Alhough the Puigs share many physical characteristics, how they think is immensely different. Abby said she is more of an emotional thinker than her brothers and sisters.
“I have ADD and I guess I just think differently from the rest of my siblings,” Abby said. “I am more inside my brain than thinking outside.”
How one thinks often leads to different aspirations in life, and the Puigs have different dreams. For example, Ana is working to be a doctor, but Alessandra wants to go into a more creative field like interior design, and she is planning to take cosmetology.
“I’m more organized than everybody else. I’m less academic, but more artistically inclined,” Alessandra said.

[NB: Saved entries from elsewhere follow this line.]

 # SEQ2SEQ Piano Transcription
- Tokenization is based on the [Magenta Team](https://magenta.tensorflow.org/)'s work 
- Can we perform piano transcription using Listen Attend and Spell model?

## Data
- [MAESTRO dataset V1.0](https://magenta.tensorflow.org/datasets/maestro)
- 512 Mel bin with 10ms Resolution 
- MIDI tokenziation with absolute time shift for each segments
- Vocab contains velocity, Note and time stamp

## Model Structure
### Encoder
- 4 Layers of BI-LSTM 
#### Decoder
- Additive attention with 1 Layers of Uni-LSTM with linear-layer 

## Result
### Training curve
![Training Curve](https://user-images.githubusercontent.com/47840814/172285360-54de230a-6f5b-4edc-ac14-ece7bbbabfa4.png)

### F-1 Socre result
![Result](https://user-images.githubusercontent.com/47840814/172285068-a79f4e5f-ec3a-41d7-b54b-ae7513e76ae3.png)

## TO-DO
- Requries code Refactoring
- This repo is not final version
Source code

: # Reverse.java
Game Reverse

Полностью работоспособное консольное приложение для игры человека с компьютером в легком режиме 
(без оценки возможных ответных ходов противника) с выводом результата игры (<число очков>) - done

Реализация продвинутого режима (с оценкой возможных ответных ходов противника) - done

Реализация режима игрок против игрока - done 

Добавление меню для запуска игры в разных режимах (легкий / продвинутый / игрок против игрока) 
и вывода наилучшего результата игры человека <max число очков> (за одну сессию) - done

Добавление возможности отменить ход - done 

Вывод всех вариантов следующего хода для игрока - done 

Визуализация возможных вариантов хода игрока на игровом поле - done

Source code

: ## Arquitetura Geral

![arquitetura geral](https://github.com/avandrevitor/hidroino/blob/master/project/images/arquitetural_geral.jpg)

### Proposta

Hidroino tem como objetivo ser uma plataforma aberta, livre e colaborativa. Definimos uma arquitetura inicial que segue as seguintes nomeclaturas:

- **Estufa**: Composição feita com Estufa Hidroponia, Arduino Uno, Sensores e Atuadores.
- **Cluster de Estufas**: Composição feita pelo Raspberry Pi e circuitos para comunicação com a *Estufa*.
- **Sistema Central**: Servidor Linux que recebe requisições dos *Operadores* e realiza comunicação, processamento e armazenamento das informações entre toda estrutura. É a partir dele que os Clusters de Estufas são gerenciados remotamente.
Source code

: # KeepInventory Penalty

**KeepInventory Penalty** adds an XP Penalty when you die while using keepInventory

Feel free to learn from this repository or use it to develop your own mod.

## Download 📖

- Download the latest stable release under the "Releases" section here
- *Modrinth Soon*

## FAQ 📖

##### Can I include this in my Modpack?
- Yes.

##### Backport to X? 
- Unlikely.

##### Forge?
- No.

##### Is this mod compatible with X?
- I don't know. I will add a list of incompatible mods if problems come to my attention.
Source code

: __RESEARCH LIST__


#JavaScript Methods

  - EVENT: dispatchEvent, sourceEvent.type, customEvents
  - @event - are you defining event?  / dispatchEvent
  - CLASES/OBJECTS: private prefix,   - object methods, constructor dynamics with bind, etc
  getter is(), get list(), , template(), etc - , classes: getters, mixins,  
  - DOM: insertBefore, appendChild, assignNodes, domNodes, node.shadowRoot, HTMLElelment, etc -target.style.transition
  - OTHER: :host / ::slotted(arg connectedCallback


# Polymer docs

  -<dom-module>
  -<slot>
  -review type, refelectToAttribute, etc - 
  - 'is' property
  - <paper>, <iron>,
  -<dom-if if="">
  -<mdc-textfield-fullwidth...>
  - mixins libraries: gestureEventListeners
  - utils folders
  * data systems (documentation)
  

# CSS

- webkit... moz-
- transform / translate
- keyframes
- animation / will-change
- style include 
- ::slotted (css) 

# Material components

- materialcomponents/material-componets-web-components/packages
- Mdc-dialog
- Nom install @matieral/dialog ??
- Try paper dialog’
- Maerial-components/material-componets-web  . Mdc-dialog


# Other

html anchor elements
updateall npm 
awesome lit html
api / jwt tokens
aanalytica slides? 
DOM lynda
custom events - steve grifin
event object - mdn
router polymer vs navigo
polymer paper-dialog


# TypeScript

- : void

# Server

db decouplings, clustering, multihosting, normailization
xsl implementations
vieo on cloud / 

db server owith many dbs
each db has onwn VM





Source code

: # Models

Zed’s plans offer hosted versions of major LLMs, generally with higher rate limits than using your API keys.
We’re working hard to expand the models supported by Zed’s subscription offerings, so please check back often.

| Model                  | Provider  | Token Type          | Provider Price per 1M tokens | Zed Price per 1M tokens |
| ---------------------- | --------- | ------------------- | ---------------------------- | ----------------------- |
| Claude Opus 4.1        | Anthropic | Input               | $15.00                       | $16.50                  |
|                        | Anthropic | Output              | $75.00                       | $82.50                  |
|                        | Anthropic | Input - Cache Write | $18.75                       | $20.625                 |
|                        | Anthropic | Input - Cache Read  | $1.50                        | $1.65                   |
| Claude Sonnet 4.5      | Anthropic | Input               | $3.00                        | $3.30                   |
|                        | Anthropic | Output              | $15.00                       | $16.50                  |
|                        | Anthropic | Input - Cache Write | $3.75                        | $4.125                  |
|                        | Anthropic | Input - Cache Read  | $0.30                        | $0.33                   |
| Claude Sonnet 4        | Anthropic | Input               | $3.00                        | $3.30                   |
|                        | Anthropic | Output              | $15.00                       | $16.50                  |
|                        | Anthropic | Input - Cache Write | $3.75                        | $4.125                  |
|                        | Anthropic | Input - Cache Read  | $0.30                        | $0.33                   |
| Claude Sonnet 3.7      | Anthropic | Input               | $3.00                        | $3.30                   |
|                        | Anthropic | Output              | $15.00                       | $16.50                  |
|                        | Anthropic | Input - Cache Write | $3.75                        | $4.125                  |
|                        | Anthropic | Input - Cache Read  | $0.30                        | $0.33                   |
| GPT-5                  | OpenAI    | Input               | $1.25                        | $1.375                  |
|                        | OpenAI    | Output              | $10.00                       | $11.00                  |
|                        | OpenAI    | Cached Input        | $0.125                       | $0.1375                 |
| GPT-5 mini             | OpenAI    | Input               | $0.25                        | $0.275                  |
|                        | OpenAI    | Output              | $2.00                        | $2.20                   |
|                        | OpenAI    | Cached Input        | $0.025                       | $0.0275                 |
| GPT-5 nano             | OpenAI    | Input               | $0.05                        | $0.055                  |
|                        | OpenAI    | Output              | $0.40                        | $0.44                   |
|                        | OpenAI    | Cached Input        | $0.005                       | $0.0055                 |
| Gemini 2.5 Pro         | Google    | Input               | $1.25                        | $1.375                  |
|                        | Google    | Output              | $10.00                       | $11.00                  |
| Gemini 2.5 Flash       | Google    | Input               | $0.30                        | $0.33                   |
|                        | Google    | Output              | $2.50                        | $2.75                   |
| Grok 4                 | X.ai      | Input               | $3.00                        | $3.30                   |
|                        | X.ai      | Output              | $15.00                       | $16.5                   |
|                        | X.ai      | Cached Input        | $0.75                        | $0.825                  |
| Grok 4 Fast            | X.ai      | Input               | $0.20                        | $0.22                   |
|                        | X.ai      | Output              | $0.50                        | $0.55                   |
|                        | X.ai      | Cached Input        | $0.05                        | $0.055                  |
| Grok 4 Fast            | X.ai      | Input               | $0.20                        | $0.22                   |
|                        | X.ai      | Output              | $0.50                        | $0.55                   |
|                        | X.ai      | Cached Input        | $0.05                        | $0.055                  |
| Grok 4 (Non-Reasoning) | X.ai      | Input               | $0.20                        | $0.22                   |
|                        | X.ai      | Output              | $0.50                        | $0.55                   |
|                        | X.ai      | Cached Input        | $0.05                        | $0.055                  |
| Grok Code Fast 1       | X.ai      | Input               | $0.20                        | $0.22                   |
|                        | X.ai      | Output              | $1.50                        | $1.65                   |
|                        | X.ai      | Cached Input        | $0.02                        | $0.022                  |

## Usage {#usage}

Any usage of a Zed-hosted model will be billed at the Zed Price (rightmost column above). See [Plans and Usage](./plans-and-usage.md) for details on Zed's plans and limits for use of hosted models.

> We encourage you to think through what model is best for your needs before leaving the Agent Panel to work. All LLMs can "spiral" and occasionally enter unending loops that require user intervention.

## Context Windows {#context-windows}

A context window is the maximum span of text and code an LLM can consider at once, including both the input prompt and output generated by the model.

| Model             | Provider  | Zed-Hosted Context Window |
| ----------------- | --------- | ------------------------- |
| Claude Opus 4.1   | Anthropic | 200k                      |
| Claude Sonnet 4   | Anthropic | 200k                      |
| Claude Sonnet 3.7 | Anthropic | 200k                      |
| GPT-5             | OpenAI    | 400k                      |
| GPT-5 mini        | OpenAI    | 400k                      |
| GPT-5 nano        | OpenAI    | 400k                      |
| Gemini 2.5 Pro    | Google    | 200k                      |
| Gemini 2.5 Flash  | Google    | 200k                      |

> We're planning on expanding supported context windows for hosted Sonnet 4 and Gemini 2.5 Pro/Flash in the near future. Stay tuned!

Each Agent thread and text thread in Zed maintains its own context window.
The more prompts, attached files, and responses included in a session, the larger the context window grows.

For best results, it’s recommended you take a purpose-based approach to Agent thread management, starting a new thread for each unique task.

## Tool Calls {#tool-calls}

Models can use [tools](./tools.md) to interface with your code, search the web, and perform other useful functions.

The Puigs take pride in their family, but do not ignore the fact that they are different human beings with different names and meanings.
“My name is Ana-Sophia which means ‘Grace and Wisdom,’”Ana said.
When their parents chose the quintuplet’s names, they picked ones which captured meaning that was close to them.
“My name means ‘Joy’,” Abby said. “I think that anybody who knows me can tell because I am always smiling.”
Though Abby radiates her name, that does not mean that is all she is. According to Beatrice Barbazzeni, Ph.D student in neuroscience, many times when children are told their name has meaning, they feel a need to live up to it.
“It’s not really directly describing ‘Oh, you’re so graceful! Oh, you’re so wise,’” Ana said. “It’s kind of everything that develops from those two words.”
The siblings know that they are their own person and have their own purpose in life.
“A lot of people think that they have to live up to their name,” Ana said. “I think it’s more like your name lives up to you.”